Madem bir dönem Avrupa’nın en büyüğü olmuş bir Türk takımı, PSG karşısında kendi evinde mağlup oluyor ve bu yenilgi, şerefli zafer(!) olarak lanse ediliyor.. Bu anlamda bir hemfikir olunmuşsa(!)

O zaman Basel’in Trabzonspor karşısındaki beraberliği de şereflidir deyip, teselli bulacağız.

Eğer, attığımız galibiyet golünden hemen sonra, yediğimiz golü, Ünal Karaman futbolcularına bugünden itibaren detay şekilde izletirse, defansta kalabalık olduğumuz anda en tenha bölgenin nasıl rakibe kaptırıldığının mantıklı bir izahını da yapar..

Eğer, bu Avrupa maçlarına, idmanlardaki taktik çalışma mantığı ile çıkılıyorsa, verimli bir dün gece oldu.. Yok tersi ise verimsizdi.

Eğer, Sosa 90 dakika oynasaydı attığı golde alığı pasa kendini göstermesi, vuruş tekniği, bir golle olmaz, birkaç golle süslenirdi..

Eğer, Doğan Erdoğan, geri pasları ile oyunu yavaşlatması bir anlayış ise, ofansif andaki enerji boşalmasının izahı ne..?

Eğer, Daniel, Avrupa maçları ile lige hazırlanacaksa, tam isabet.. Bu maç yaradı.

Ve Eğer; Abdülkadir Parmak, attığı golü rüyasında görmüş ise merak ettim, kaçırdıkları nasıldı…)))

*****

Oldu mu şimdi?

AEK maçında tribünden gelen yabancı bir madde, rakip takım kalecisinin kafasına indi..Ve dün gece;

-En ateşli

-En heyecanlı

Tribün seyircisiz kaldı.

O yabancı maddeyi atan çocuk..

Yaptığını beğendin mi..?

Gördün mü eserini..

Biz bu işe kafa yorarken, dün geceki maçta, maç sonrası koca koca adamların bir çocuğu sahaya indirerek Sosa’nın formasını almasına imkan sağlayanlar..

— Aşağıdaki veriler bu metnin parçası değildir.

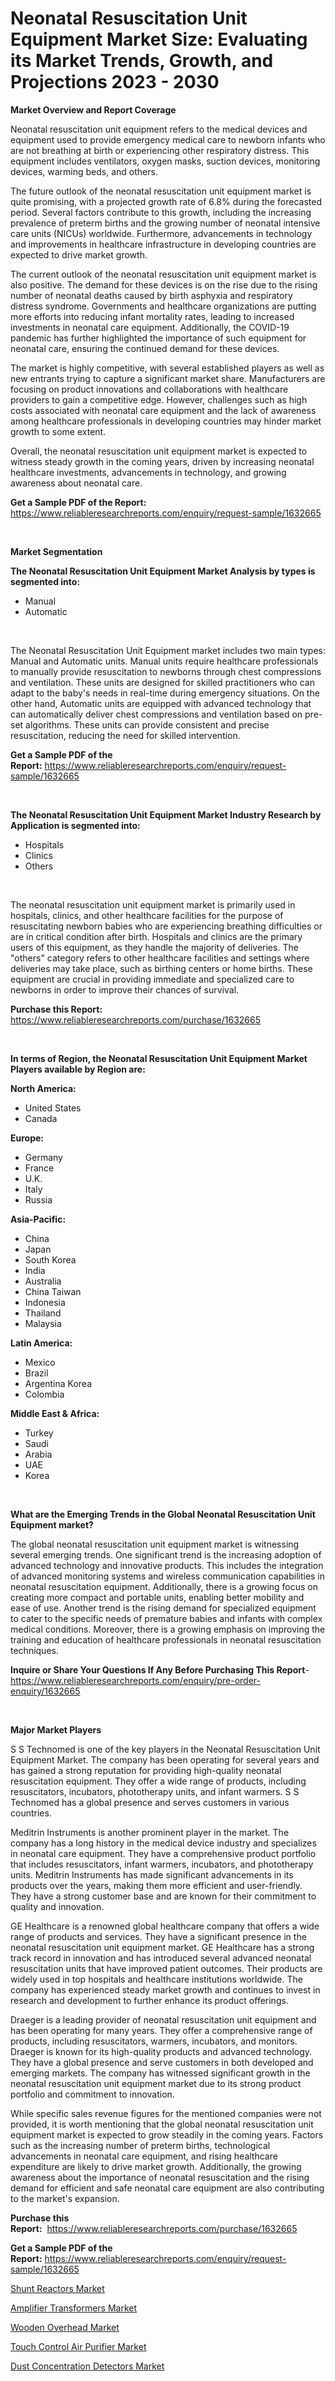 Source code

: <p><h1>Neonatal Resuscitation Unit Equipment Market Size: Evaluating its Market Trends, Growth, and Projections 2023 - 2030</h1></p><p><strong>Market Overview and Report Coverage</strong></p>
<p><p>Neonatal resuscitation unit equipment refers to the medical devices and equipment used to provide emergency medical care to newborn infants who are not breathing at birth or experiencing other respiratory distress. This equipment includes ventilators, oxygen masks, suction devices, monitoring devices, warming beds, and others.</p><p>The future outlook of the neonatal resuscitation unit equipment market is quite promising, with a projected growth rate of 6.8% during the forecasted period. Several factors contribute to this growth, including the increasing prevalence of preterm births and the growing number of neonatal intensive care units (NICUs) worldwide. Furthermore, advancements in technology and improvements in healthcare infrastructure in developing countries are expected to drive market growth.</p><p>The current outlook of the neonatal resuscitation unit equipment market is also positive. The demand for these devices is on the rise due to the rising number of neonatal deaths caused by birth asphyxia and respiratory distress syndrome. Governments and healthcare organizations are putting more efforts into reducing infant mortality rates, leading to increased investments in neonatal care equipment. Additionally, the COVID-19 pandemic has further highlighted the importance of such equipment for neonatal care, ensuring the continued demand for these devices.</p><p>The market is highly competitive, with several established players as well as new entrants trying to capture a significant market share. Manufacturers are focusing on product innovations and collaborations with healthcare providers to gain a competitive edge. However, challenges such as high costs associated with neonatal care equipment and the lack of awareness among healthcare professionals in developing countries may hinder market growth to some extent.</p><p>Overall, the neonatal resuscitation unit equipment market is expected to witness steady growth in the coming years, driven by increasing neonatal healthcare investments, advancements in technology, and growing awareness about neonatal care.</p></p>
<p><strong>Get a Sample PDF of the Report:</strong> <a href="https://www.reliableresearchreports.com/enquiry/request-sample/1632665">https://www.reliableresearchreports.com/enquiry/request-sample/1632665</a></p>
<p>&nbsp;</p>
<p><strong>Market Segmentation</strong></p>
<p><strong>The Neonatal Resuscitation Unit Equipment Market Analysis by types is segmented into:</strong></p>
<p><ul><li>Manual</li><li>Automatic</li></ul></p>
<p>&nbsp;</p>
<p><p>The Neonatal Resuscitation Unit Equipment market includes two main types: Manual and Automatic units. Manual units require healthcare professionals to manually provide resuscitation to newborns through chest compressions and ventilation. These units are designed for skilled practitioners who can adapt to the baby's needs in real-time during emergency situations. On the other hand, Automatic units are equipped with advanced technology that can automatically deliver chest compressions and ventilation based on pre-set algorithms. These units can provide consistent and precise resuscitation, reducing the need for skilled intervention.</p></p>
<p><strong>Get a Sample PDF of the Report:</strong>&nbsp;<a href="https://www.reliableresearchreports.com/enquiry/request-sample/1632665">https://www.reliableresearchreports.com/enquiry/request-sample/1632665</a></p>
<p>&nbsp;</p>
<p><strong>The Neonatal Resuscitation Unit Equipment Market Industry Research by Application is segmented into:</strong></p>
<p><ul><li>Hospitals</li><li>Clinics</li><li>Others</li></ul></p>
<p>&nbsp;</p>
<p><p>The neonatal resuscitation unit equipment market is primarily used in hospitals, clinics, and other healthcare facilities for the purpose of resuscitating newborn babies who are experiencing breathing difficulties or are in critical condition after birth. Hospitals and clinics are the primary users of this equipment, as they handle the majority of deliveries. The "others" category refers to other healthcare facilities and settings where deliveries may take place, such as birthing centers or home births. These equipment are crucial in providing immediate and specialized care to newborns in order to improve their chances of survival.</p></p>
<p><strong>Purchase this Report:</strong>&nbsp; <a href="https://www.reliableresearchreports.com/purchase/1632665">https://www.reliableresearchreports.com/purchase/1632665</a></p>
<p>&nbsp;</p>
<p><strong>In terms of Region, the Neonatal Resuscitation Unit Equipment Market Players available by Region are:</strong></p>
<p>
    <p> <strong> North America: </strong>
        <ul>
            <li>United States</li>
            <li>Canada</li>
        </ul>
        </p> 
    <p> <strong> Europe: </strong>
        <ul>
            <li>Germany</li>
            <li>France</li>
            <li>U.K.</li>
            <li>Italy</li>
            <li>Russia</li>
        </ul>
        </p> 
    <p> <strong> Asia-Pacific: </strong>
        <ul>
            <li>China</li>
            <li>Japan</li>
            <li>South Korea</li>
            <li>India</li>
            <li>Australia</li>
            <li>China Taiwan</li>
            <li>Indonesia</li>
            <li>Thailand</li>
            <li>Malaysia</li>
        </ul>
        </p> 
    <p> <strong> Latin America: </strong>
        <ul>
            <li>Mexico</li>
            <li>Brazil</li>
            <li>Argentina Korea</li>
            <li>Colombia</li>
        </ul>
        </p> 
    <p> <strong> Middle East & Africa: </strong>
        <ul>
            <li>Turkey</li>
            <li>Saudi</li>
            <li>Arabia</li>
            <li>UAE</li>
            <li>Korea</li>
        </ul>
    </p>
    </p>
<p>&nbsp;</p>
<p><strong>What are the Emerging Trends in the Global Neonatal Resuscitation Unit Equipment market?</strong></p>
<p><p>The global neonatal resuscitation unit equipment market is witnessing several emerging trends. One significant trend is the increasing adoption of advanced technology and innovative products. This includes the integration of advanced monitoring systems and wireless communication capabilities in neonatal resuscitation equipment. Additionally, there is a growing focus on creating more compact and portable units, enabling better mobility and ease of use. Another trend is the rising demand for specialized equipment to cater to the specific needs of premature babies and infants with complex medical conditions. Moreover, there is a growing emphasis on improving the training and education of healthcare professionals in neonatal resuscitation techniques.</p></p>
<p><strong>Inquire or Share Your Questions If Any Before Purchasing This Report</strong>- <a href="https://www.reliableresearchreports.com/enquiry/pre-order-enquiry/1632665">https://www.reliableresearchreports.com/enquiry/pre-order-enquiry/1632665</a></p>
<p>&nbsp;</p>
<p><strong>Major Market Players</strong></p>
<p><p>S S Technomed is one of the key players in the Neonatal Resuscitation Unit Equipment Market. The company has been operating for several years and has gained a strong reputation for providing high-quality neonatal resuscitation equipment. They offer a wide range of products, including resuscitators, incubators, phototherapy units, and infant warmers. S S Technomed has a global presence and serves customers in various countries.</p><p>Meditrin Instruments is another prominent player in the market. The company has a long history in the medical device industry and specializes in neonatal care equipment. They have a comprehensive product portfolio that includes resuscitators, infant warmers, incubators, and phototherapy units. Meditrin Instruments has made significant advancements in its products over the years, making them more efficient and user-friendly. They have a strong customer base and are known for their commitment to quality and innovation.</p><p>GE Healthcare is a renowned global healthcare company that offers a wide range of products and services. They have a significant presence in the neonatal resuscitation unit equipment market. GE Healthcare has a strong track record in innovation and has introduced several advanced neonatal resuscitation units that have improved patient outcomes. Their products are widely used in top hospitals and healthcare institutions worldwide. The company has experienced steady market growth and continues to invest in research and development to further enhance its product offerings.</p><p>Draeger is a leading provider of neonatal resuscitation unit equipment and has been operating for many years. They offer a comprehensive range of products, including resuscitators, warmers, incubators, and monitors. Draeger is known for its high-quality products and advanced technology. They have a global presence and serve customers in both developed and emerging markets. The company has witnessed significant growth in the neonatal resuscitation unit equipment market due to its strong product portfolio and commitment to innovation.</p><p>While specific sales revenue figures for the mentioned companies were not provided, it is worth mentioning that the global neonatal resuscitation unit equipment market is expected to grow steadily in the coming years. Factors such as the increasing number of preterm births, technological advancements in neonatal care equipment, and rising healthcare expenditure are likely to drive market growth. Additionally, the growing awareness about the importance of neonatal resuscitation and the rising demand for efficient and safe neonatal care equipment are also contributing to the market's expansion.</p></p>
<p><strong>Purchase this Report:</strong>&nbsp;&nbsp;<a href="https://www.reliableresearchreports.com/purchase/1632665">https://www.reliableresearchreports.com/purchase/1632665</a></p>
<p></p>
<p><strong>Get a Sample PDF of the Report:</strong>&nbsp;<a href="https://www.reliableresearchreports.com/enquiry/request-sample/1632665">https://www.reliableresearchreports.com/enquiry/request-sample/1632665</a></p>
<p><p><a href="https://www.linkedin.com/pulse/shunt-reactors-market-research-report-provides-thorough-jde9e/">Shunt Reactors Market</a></p><p><a href="https://www.linkedin.com/pulse/amplifier-transformers-market-insights-players-forecast-z0tue/">Amplifier Transformers Market</a></p><p><a href="https://medium.com/@loretashyti01/wooden-overhead-market-insights-into-market-cagr-market-trends-and-growth-strategies-72c5dc7da062">Wooden Overhead Market</a></p><p><a href="https://github.com/NorbertYates/Market-Research-Report-List-2/blob/main/touch-control-air-purifier-market.md">Touch Control Air Purifier Market</a></p><p><a href="https://github.com/RoccoManning/Market-Research-Report-List-2/blob/main/dust-concentration-detectors-market.md">Dust Concentration Detectors Market</a></p></p>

Onlarda maçın tribün güzelliğinin içine ettiler..

Yine ceza gelecek…

Bu kadar basit kurala kafamız çalışmıyor.

Pes doğrusu

****

Akyazı’ya deniz ulaşımı..

Yine maç sonu çıkış eziyet.

Yine çile

Yine trafik felç

Yine curcuna

Yine karmaşa

Maç günleri hiç olmazsa, Akyazı’ya Ganita’dan deniz yolu ile gidilemez mi..?

Ganita’da rıhtım var.

Büyükşehir Belediyesi, Trabzonspor ile anlaşır, Akyazı’ya da bir rıhtım yapar.. Nasılsa hali hazırda denizde turistlik gezi yapan gemi var.. Maç günleri kullanılır.. Cüzi bir ücret ile.

Bunu Trabzon düşünsün..

Düşünmeli..

Fantezi değil, zorunlu bir gerçekçilik..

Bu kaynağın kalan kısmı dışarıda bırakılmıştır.